ANTI
Rihanna
Superstar à l’âge de 17 ans, 13 number-one hits en 6 ans, égérie des plus grands designers, 33 millions de followers sur Instagram... Y'a pas à tortiller du fion : Rihanna est une icône internationale, un véritable sex symbol et la figure tutélaire de toute une génération - pour le meilleur et pour le pire, disons-le quand même. Après 7 énormes succès commerciaux en autant d’années, la chanteuse de 27 ans n’a plus rien à prouver à personne, sauf peut-être à elle-même.

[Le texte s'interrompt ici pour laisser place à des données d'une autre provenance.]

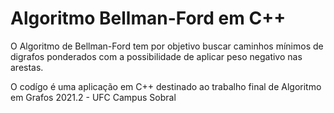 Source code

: # Algoritmo Bellman-Ford em C++
O Algoritmo de Bellman-Ford tem por objetivo buscar caminhos mínimos de digrafos ponderados com a possibilidade de aplicar peso negativo nas arestas.

O codígo é uma aplicação em C++ destinado ao trabalho final de Algoritmo em Grafos 2021.2 - UFC Campus Sobral
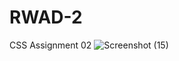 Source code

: # RWAD-2
CSS Assignment 02
![Screenshot (15)](https://user-images.githubusercontent.com/80274745/146325888-593b4027-0148-4245-af5c-9010354b8040.png)
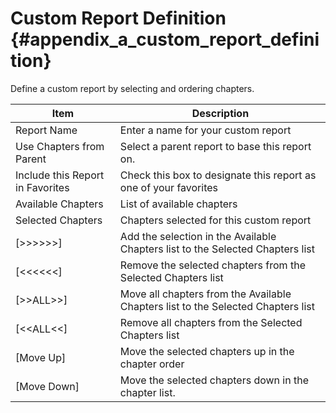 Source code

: Custom Report Definition {#appendix_a_custom_report_definition}
==============================================
Define a custom report by selecting and ordering chapters.

Item | Description
-----|--------------
Report Name | Enter a name for your custom report
Use Chapters from Parent | Select a parent report to base this report on.
Include this Report in Favorites | Check this box to designate this report as one of your favorites
Available Chapters | List of available chapters
Selected Chapters | Chapters selected for this custom report
[>>>>>>] | Add the selection in the Available Chapters list to the Selected Chapters list
[<<<<<<] | Remove the selected chapters from the Selected Chapters list
[>>ALL>>] | Move all chapters from the Available Chapters list to the Selected Chapters list
[<<ALL<<] | Remove all chapters from the Selected Chapters list
[Move Up] | Move the selected chapters up in the chapter order
[Move Down] | Move the selected chapters down in the chapter list.
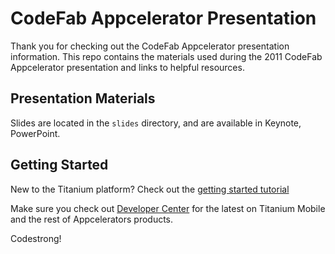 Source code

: # CodeFab Appcelerator Presentation

Thank you for checking out the CodeFab Appcelerator presentation information.  This repo 
contains the materials used during the 2011 CodeFab Appcelerator presentation and links to 
helpful resources.


## Presentation Materials

Slides are located in the `slides` directory, and are available in Keynote, PowerPoint.


## Getting Started

New to the Titanium platform?  Check out the [getting started tutorial](http://developer.appcelerator.com/get_started)

Make sure you check out [Developer Center](http://developer.appcelerator.com) for the latest on Titanium Mobile 
and the rest of Appcelerators products.

Codestrong!
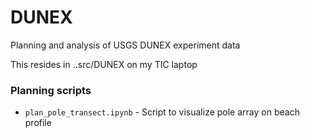 # DUNEX
Planning and analysis of USGS DUNEX experiment data  

This resides in ..src/DUNEX on my TIC laptop

### Planning scripts  
* `plan_pole_transect.ipynb` - Script to visualize pole array on beach profile
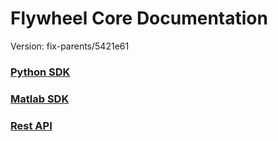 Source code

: # Flywheel Core Documentation
Version: fix-parents/5421e61

### [Python SDK](python/)

### [Matlab SDK](matlab/)

### [Rest API](swagger/index.html)

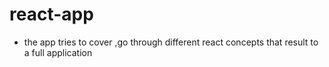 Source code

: # react-app 
- the app tries to cover ,go through different react concepts that result to a full application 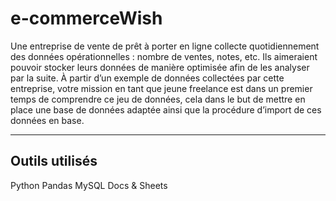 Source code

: # e-commerceWish

Une entreprise de vente de prêt à porter en ligne collecte quotidiennement des données opérationnelles : nombre de ventes, notes, etc. 
Ils aimeraient pouvoir stocker leurs données de manière optimisée afin de les analyser par la suite.
À partir d’un exemple de données collectées par cette entreprise, votre mission en tant que jeune
freelance est dans un premier temps de comprendre ce jeu de données, cela dans le but de mettre en place une base de données 
adaptée ainsi que la procédure d’import de ces données en base.

--------------------------------------------------------------------------------

## Outils utilisés

Python
Pandas
MySQL
Docs & Sheets
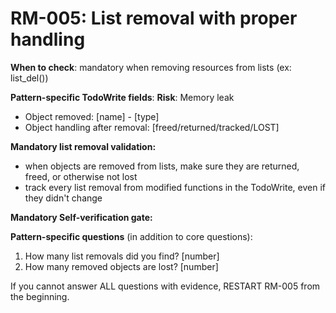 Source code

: # RM-005: List removal with proper handling

**When to check**: mandatory when removing resources from lists (ex: list_del())

**Pattern-specific TodoWrite fields**:
**Risk**: Memory leak


- Object removed: [name] - [type]
- Object handling after removal: [freed/returned/tracked/LOST]

**Mandatory list removal validation:**
- when objects are removed from lists, make sure they are returned,
freed, or otherwise not lost
- track every list removal from modified functions in the TodoWrite, even if they didn't change

**Mandatory Self-verification gate:**

**Pattern-specific questions** (in addition to core questions):
  1. How many list removals did you find? [number]
  2. How many removed objects are lost? [number]

If you cannot answer ALL questions with evidence, RESTART RM-005 from the beginning.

Aujourd'hui, 3 grosses années après un Unapologetic assez putassier et vite oublié, Rihanna revient avec un nouvel album et choisit de faire les choses différemment. Tout d'abord, ANTI n'est porté par aucun single diffusable jusqu'à l'écœurement par les radios - pas même de "Bitch Better Have My Money" au programme. Profitant du même deal avec le géant Samsung que le Magna Carta Holy Grail de son tuteur / BFF Jay-Z, le projet a été rendu disponible gratuitement sur Tidal qui récupère ainsi un trafic impressionnant – 13 millions de streams en 14 heures - et autant de nouveaux utilisateurs potentiels (il faut communiquer ses informations de contact pour obtenir le code de téléchargement gratuit). Derrière la gratuité de l'album se cache donc un concept marketing bien huilé qui fait d’ANTI un produit 2.0 qui s’intègre à merveille dans les plans de ses sponsors et intègre parfaitement les codes de son époque.

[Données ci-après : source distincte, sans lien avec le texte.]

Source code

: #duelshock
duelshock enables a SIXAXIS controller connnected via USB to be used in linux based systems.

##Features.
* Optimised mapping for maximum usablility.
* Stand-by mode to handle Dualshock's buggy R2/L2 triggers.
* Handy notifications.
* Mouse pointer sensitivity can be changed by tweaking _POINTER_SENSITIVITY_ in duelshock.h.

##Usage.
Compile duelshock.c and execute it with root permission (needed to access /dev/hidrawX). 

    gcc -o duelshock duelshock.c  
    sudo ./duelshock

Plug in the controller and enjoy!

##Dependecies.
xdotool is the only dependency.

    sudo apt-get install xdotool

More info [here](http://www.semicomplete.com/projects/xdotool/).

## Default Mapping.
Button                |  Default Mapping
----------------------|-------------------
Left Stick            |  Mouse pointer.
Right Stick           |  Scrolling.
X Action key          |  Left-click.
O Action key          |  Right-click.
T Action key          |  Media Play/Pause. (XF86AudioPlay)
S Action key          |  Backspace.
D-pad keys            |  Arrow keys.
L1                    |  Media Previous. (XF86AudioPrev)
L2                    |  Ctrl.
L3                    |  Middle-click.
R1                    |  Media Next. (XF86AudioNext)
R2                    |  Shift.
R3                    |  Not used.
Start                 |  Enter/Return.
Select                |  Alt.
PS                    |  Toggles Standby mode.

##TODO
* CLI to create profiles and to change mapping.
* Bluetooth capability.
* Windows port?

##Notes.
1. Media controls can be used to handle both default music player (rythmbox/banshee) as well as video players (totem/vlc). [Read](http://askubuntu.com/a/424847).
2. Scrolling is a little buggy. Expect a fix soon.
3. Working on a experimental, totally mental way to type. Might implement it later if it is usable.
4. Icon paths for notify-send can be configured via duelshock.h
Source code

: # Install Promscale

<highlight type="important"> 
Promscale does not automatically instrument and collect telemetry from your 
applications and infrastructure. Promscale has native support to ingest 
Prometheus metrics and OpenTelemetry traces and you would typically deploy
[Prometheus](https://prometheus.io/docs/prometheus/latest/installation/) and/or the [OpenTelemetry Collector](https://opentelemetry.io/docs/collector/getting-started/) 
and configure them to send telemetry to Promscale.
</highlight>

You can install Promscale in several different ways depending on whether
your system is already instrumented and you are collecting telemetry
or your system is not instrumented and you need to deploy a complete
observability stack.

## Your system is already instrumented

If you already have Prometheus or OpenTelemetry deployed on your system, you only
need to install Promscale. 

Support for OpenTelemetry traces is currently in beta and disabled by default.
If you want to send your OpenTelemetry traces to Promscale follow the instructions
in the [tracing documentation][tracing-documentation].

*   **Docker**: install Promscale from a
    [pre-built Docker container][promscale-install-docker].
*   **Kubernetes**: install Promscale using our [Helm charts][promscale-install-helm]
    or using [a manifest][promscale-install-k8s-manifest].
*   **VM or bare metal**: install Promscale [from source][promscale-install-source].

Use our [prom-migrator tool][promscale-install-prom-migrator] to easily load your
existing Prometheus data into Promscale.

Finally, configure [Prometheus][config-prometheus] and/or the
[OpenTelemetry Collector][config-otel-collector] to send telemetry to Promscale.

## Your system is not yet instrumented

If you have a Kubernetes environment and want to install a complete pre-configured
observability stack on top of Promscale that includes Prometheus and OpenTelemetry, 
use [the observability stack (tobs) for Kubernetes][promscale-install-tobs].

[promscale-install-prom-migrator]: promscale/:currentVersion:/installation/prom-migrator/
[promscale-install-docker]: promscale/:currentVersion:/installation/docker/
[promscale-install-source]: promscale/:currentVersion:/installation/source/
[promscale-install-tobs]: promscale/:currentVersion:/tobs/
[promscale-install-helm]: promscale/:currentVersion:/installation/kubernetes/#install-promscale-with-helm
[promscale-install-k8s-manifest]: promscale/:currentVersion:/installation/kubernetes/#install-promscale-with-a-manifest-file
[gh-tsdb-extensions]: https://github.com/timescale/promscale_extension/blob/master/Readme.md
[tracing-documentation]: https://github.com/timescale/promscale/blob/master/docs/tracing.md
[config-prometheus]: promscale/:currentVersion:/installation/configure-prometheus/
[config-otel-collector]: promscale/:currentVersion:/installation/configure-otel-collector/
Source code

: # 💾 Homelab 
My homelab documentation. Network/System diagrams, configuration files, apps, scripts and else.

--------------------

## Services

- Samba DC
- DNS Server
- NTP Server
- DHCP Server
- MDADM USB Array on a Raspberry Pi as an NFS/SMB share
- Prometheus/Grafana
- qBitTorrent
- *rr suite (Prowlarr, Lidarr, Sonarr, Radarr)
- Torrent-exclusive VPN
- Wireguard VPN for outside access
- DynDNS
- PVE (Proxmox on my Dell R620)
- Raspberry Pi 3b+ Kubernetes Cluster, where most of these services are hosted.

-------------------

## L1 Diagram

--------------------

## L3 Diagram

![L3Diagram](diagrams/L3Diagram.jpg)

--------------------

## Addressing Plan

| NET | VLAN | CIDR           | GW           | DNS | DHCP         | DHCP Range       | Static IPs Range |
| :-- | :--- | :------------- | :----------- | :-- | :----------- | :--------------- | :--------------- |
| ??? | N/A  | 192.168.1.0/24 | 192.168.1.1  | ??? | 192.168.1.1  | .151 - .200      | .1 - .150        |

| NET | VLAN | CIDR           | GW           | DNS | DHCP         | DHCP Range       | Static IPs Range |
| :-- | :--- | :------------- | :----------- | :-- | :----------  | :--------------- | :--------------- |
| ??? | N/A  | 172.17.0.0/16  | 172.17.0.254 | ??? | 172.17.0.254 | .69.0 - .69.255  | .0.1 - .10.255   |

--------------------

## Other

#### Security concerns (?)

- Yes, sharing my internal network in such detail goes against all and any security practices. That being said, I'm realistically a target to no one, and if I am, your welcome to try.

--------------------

Au niveau du contenu, ANTI ventile toute la personnalité controversée de la chanteuse (amour, drogues, sexe et frustrations) au travers d'une approche musicalement inédite pour la princesse de la Barbade. Exit les Calvin Harris, Stargate et autres spécialistes des singles radio friendly sans valeur ajoutée. Sur ANTI, on retrouve Jeff Bhasker, Boi-1da, Kuk Harell, Travi$ Scott, Brian Kennedy, No I.D. ou encore du DJ Mustard à la production. Résultat, l'album propose des beats variés qui vont du R&B expérimental (« Yeah, I Said It ») au hip-pop aggressif (« Woo ») en passant par la pop psyché (« Same Ol’ Mistakes » reprend Tame Impala). Mais la vraie star du disque c’est bien RiRi. Plus que jamais (pour la première fois de sa carrière, a-t-on même envie de dire), elle ose prendre des risques en variant son timbre de voix et en testant de nouvelles intonations, quitte à se mettre en danger comme sur « Higher », appel désespéré à un amant distant.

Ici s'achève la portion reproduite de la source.